According to some of the more radical Americans I meet - people who are asked to address groups because of their supposed erudition - the nations of "old Europe" - France and Germany mainly - view the world purely in terms of realpolitik, only getting involved when they have something to gain, supporting whatever dictator or democrat can give it to them.
Americans on the other hand, they posit, have a Wilsonian tradition of intervening to make the world a better place. America is a great liberator, a great democratiser, it has core values that other countries don't have. America hasn't always acted that way, they admit, but the reason for that is because the realpolitik-thinkers at the State Department and the CIA have made America act like a European country, betraying its roots, they say. These kind of evangelical democratisers revel in the "missionary spirit" of America.
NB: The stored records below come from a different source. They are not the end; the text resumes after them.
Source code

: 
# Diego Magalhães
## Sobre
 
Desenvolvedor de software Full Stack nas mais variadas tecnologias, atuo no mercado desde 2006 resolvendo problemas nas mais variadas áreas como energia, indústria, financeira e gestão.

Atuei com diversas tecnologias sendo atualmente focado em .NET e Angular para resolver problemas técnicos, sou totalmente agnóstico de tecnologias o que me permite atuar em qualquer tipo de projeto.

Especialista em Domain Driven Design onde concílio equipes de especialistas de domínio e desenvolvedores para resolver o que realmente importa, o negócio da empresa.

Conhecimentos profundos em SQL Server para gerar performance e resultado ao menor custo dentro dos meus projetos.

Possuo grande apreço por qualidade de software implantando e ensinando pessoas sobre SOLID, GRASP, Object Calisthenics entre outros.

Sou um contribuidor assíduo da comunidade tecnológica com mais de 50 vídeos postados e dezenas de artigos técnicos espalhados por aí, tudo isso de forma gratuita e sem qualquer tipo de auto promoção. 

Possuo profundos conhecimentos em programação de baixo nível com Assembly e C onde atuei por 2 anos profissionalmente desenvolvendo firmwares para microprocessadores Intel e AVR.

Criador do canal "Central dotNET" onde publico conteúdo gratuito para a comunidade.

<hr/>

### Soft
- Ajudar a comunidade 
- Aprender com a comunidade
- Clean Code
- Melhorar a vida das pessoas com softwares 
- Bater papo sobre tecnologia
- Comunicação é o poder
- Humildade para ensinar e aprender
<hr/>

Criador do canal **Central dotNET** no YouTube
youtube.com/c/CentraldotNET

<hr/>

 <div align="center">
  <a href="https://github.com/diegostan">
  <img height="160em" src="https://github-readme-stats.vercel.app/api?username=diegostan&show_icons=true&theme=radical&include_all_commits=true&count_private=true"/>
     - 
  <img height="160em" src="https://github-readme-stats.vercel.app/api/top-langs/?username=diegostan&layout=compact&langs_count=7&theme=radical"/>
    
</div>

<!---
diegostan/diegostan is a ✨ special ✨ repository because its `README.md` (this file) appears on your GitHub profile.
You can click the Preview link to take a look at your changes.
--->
I don't think the sort of Americans who talk about value-led foreign policy, about democratising the Middle East, speak for most Americans. I think most Americans are still sitting on the fence, I think they'll be hard converts to Imperialism, I think they'll reject the label and the responsbilities of the job of being the world policeman, even if they like the benefits of Empire. I guess for a lot of them there are no benefits - their jobs are being outsourced to Delhi or wherever. What do they care about the outside world? With oil prices at $40 per barrel, what has it done for them lately?
At this moment of skyrocketing anti-Americanism, I think it's of great importance for Americans to decide whether this government, and the foreign policy evangelists that influence it, are speaking for them. It has to be put more fairly than I have put it here thus far, so I'll briefly lay out a more balanced view.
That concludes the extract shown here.